Are they at risk for flash fires? Electric arc flashes? Both?
Are there any other hazards (for example, chemical spills) that they must be protected against?
The answers to these questions will narrow down your search by eliminating options that don’t meet your specific needs (for more advice, see 4 Steps to Conducting Effective Job Safety Analyses).
2. Review Standards and Regulations
There’s nothing worse than purchasing a large quantity of PPE, only to learn that it doesn’t meet the safety requirements set out by OSHA or the NFPA. By reviewing the standards immediately after identifying your hazards, you’ll have a solid idea of what characteristics your chosen FR coveralls must have.
3. Determine the Required Level of Protection
Not all FR coveralls are made equal, and some offer more protection than others. To remain compliant, make sure the coveralls you select meet the minimum required level of protection for the identified hazard(s).
Use this chart to help you determine what you need.
Hazard Risk Category
Required Minimum Arc Rating (cal/cm2)
FR shirt and FR pants or FR coveralls (1 layer)
Cotton underwear plus FR shirt and FR pants (1 or 2 layers)
Cotton underwear plus FR shirt and FR pants plus FR coveralls or cotton underwear plus two FR coveralls (2 or 3 layers)
Cotton underwear plus FR shirt and FR pants plus multilayer flash suit (3 or more layers)
(For related reading, see 4 Key Types of Protective Clothing to Know and Understand.)
The arc rating refers to the amount of energy required to pass through a fabric to cause a 50 percent probability of second or third degree burns. The value is measured in calories per centimeter squared (cal/cm2), and the higher the arc rating, the greater the level of protection. Manufacturers are required to display this value on flame-resistant PPE.
4. Assess and Evaluate Garments that Meet Your Needs
Once you’ve defined your requirements, you can begin assessing your options. Review wear trials that were conducted and, if possible, try them out for yourself.
For each coverall, you’ll want to consider:
- Physical and thermal protective characteristics of the fabric
- Garment design and construction
- Avoidance of static charge build-up
- Placement of high-visibility striping, if applicable
- Conditions under which the garment will be worn
- Comfort of both the fabric and the garment (including ease of movement)
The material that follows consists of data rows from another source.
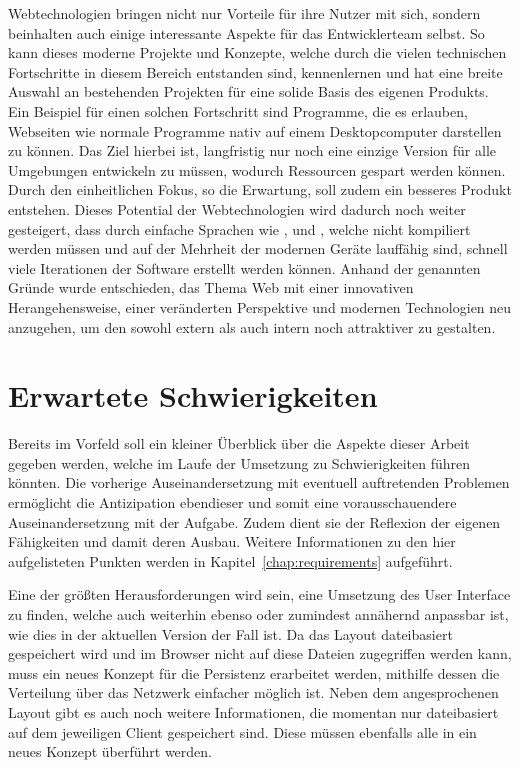 Webtechnologien bringen nicht nur Vorteile für ihre Nutzer mit sich, sondern beinhalten auch einige interessante Aspekte für das Entwicklerteam selbst. So kann dieses moderne Projekte und Konzepte, welche durch die vielen technischen Fortschritte in diesem Bereich entstanden sind, kennenlernen und hat eine breite Auswahl an bestehenden Projekten für eine solide Basis des eigenen Produkts. Ein Beispiel für einen solchen Fortschritt sind Programme, die es erlauben, Webseiten wie normale Programme nativ auf einem Desktopcomputer darstellen zu können. Das Ziel hierbei ist, langfristig nur noch eine einzige Version für alle Umgebungen entwickeln zu müssen, wodurch Ressourcen gespart werden können. Durch den einheitlichen Fokus, so die Erwartung, soll zudem ein besseres Produkt entstehen. Dieses Potential der Webtechnologien wird dadurch noch weiter gesteigert, dass durch einfache Sprachen wie ,  und , welche nicht kompiliert werden müssen und auf der Mehrheit der modernen Geräte lauffähig sind, schnell viele Iterationen der Software erstellt werden können.
Anhand der genannten Gründe wurde entschieden, das Thema Web mit einer innovativen Herangehensweise, einer veränderten Perspektive und modernen Technologien neu anzugehen, um den  sowohl extern als auch intern noch attraktiver zu gestalten.

\section{Erwartete Schwierigkeiten}
Bereits im Vorfeld soll ein kleiner Überblick über die Aspekte dieser Arbeit gegeben werden, welche im Laufe der Umsetzung zu Schwierigkeiten führen könnten. Die vorherige Auseinandersetzung mit eventuell auftretenden Problemen ermöglicht die Antizipation ebendieser und somit eine vorausschauendere Auseinandersetzung mit der Aufgabe. Zudem dient sie der Reflexion der eigenen Fähigkeiten und damit deren Ausbau. Weitere Informationen zu den hier aufgelisteten Punkten werden in Kapitel~\ref{chap:requirements} aufgeführt.

Eine der größten Herausforderungen wird sein, eine Umsetzung des User Interface zu finden, welche auch weiterhin ebenso oder zumindest annähernd anpassbar ist, wie dies in der aktuellen Version der Fall ist. Da das Layout dateibasiert gespeichert wird und im Browser nicht auf diese Dateien zugegriffen werden kann, muss ein neues Konzept für die Persistenz erarbeitet werden, mithilfe dessen die Verteilung über das Netzwerk einfacher möglich ist. 
Neben dem angesprochenen Layout gibt es auch noch weitere Informationen, die momentan nur dateibasiert auf dem jeweiligen Client gespeichert sind. Diese müssen ebenfalls alle in ein neues Konzept überführt werden.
- Cleaning and maintenance
If you have any questions about the product, speak with the manufacturer.
5. Select the Best Option(s) for Your Context
Based on your assessments and evaluations, you can now make a decision about which coveralls best address your needs and the identified hazards.
In some instances, you might find that you require different FR coveralls for different parts of your business. The main thing is ensuring that the item you choose adequately addresses the hazard and mitigates the risk to workers.
6. Develop a Training Program
Buying the right coveralls isn't enough to keep your workers safe. It’s critical that they also understand the hazards, safe working practices, and how to properly care for their flame-resistant clothing. Creating a training program that specifically addresses these topics not only helps prolong the life of the garments, but creates a stronger culture of safety and helps employees take responsibility for their own well-being at work.
Topics could include:
- When FR coveralls must be worn
- Limitations of FR protection
- Proper use, care, and maintenance
- Use of undergarments or over garments with FR coveralls
Flame-resistant coveralls aren’t the first line of defense for workers – that falls to engineering and administrative controls. But they are a critical part of the safety plan for workers who could be exposed to flash fires, electric arcs, and combustible dusts while on the job. Making sure your workers are adequately protected starts with understanding how to choose the right gear.